8.7 KiB
Typst Compiler Architecture
Wondering how to contribute or just curious how Typst works? This document covers the general architecture of Typst's compiler, so you get an understanding of what's where and how everything fits together.
The source-to-PDF compilation process of a Typst file proceeds in four phases.
- Parsing: Turns a source string into a syntax tree.
- Evaluation: Turns a syntax tree and its dependencies into content.
- Layout: Layouts content into frames.
- Export: Turns frames into an output format like PDF or a raster graphic.
The Typst compiler is incremental: Recompiling a document that was compiled
previously is much faster than compiling from scratch. Most of the hard work is
done by comemo
, an incremental compilation framework we have written for
Typst. However, the compiler is still carefully written with incrementality in
mind. Below we discuss the four phases and how incrementality affects each of
them.
Parsing
The syntax tree and parser are located in src/syntax
. Parsing is a pure
function &str -> SyntaxNode
without any further dependencies. The result is a
concrete syntax tree reflecting the whole file structure, including whitespace
and comments. Parsing cannot fail. If there are syntactic errors, the returned
syntax tree contains error nodes instead. It's important that the parser deals
well with broken code because it is also used for syntax highlighting and IDE
functionality.
Typedness:
The syntax tree is untyped, any node can have any SyntaxKind
. This makes it
very easy to (a) attach spans to each node (see below), (b) traverse the tree
when doing highlighting or IDE analyses (no extra complications like a visitor
pattern). The typst::syntax::ast
module provides a typed API on top of
the raw tree. This API resembles a more classical AST and is used by the
interpreter.
Spans: After parsing, the syntax tree is numbered with span numbers. These numbers are unique identifiers for syntax nodes that are used to trace back errors in later compilation phases to a piece of syntax. The span numbers are ordered so that the node corresponding to a number can be found quickly.
Incremental: Typst has an incremental parser that can reparse a segment of markup or a code/content block. After incremental parsing, span numbers are reassigned locally. This way, span numbers further away from an edit stay mostly stable. This is important because they are used pervasively throughout the compiler, also as input to memoized functions. The less they change, the better for incremental compilation.
Evaluation
The evaluation phase lives in src/eval
. It takes a parsed Source
file and
evaluates it to a Module
. A module consists of the Content
that was written
in it and a Scope
with the bindings that were defined within it.

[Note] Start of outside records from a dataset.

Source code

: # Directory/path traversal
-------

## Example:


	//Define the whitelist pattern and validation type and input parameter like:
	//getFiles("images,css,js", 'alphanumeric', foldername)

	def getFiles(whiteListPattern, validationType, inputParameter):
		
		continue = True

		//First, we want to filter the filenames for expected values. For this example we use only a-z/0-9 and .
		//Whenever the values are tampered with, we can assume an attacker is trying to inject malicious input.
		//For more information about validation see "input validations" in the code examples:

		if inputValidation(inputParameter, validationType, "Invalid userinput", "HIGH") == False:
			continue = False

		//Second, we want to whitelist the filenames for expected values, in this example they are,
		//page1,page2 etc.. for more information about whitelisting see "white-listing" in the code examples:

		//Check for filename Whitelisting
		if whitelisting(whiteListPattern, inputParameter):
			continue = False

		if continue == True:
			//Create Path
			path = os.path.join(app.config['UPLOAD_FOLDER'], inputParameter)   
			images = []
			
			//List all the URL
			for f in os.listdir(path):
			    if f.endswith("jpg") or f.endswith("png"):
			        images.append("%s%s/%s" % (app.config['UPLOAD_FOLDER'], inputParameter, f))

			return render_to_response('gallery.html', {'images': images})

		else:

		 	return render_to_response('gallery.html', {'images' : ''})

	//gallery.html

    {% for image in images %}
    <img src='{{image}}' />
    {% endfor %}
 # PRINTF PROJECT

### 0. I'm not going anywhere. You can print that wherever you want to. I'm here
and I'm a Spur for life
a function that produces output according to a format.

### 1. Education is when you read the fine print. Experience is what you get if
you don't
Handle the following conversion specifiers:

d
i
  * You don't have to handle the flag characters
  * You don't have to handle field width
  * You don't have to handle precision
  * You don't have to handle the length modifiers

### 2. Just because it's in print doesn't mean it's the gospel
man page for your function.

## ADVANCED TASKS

A source file may depend on other files (imported sources, images, data files),
which need to be resolved. Since Typst is deployed in different environments
(CLI, web app, etc.) these system dependencies are resolved through a general
interface called a World
. Apart from files, the world also provides
configuration and fonts.
Interpreter:
Typst implements a tree-walking interpreter. To evaluate a piece of source, you
first create a Vm
with a scope stack. Then, the AST is recursively evaluated
through trait impls of the form fn eval(&self, vm: &mut Vm) -> Result<Value>
.
An interesting detail is how closures are dealt with: When the interpreter sees
a closure / function definition, it walks the body of the closure and finds all
accesses to variables that aren't defined within the closure. It then clones the
values of all these variables (it captures them) and stores them alongside the
closure's syntactical definition in a closure value. When the closure is called,
a fresh Vm
is created and its scope stack is initialized with the captured
variables.
Incremental: In this phase, incremental compilation happens at the granularity of the module and the closure. Typst memoizes the result of evaluating a source file across compilations. Furthermore, it memoizes the result of calling a closure with a certain set of parameters. This is possible because Typst ensures that all functions are pure. The result of a closure call can be recycled if the closure has the same syntax and captures, even if the closure values stems from a different module evaluation (i.e. if a module is reevaluated, previous calls to closures defined in the module can still be reused).
Layout
The layout phase takes Content
and produces one Frame
per page for it. To
layout Content
, we first have to realize it by applying all relevant show
rules to the content. Since show rules may be defined as Typst closures,
realization can trigger closure evaluation, which in turn produces content that
is recursively realized. Realization is a shallow process: While collecting list
items into a list that we want to layout, we don't realize the content within
the list items just yet. This only happens lazily once the list items are
layouted.
When we a have realized the content into a layoutable element, we can then
layout it into regions, which describe the space into which the content shall
be layouted. Within these, an element is free to layout itself as it sees fit,
returning one Frame
per region it wants to occupy.
Introspection: How content layouts (and realizes) may depend on how it itself is layouted (e.g., through page numbers in the table of contents, counters, state, etc.). Typst resolves these inherently cyclical dependencies through the introspection loop: The layout phase runs in a loop until the results stabilize. Most introspections stabilize after one or two iterations. However, some may never stabilize, so we give up after five attempts.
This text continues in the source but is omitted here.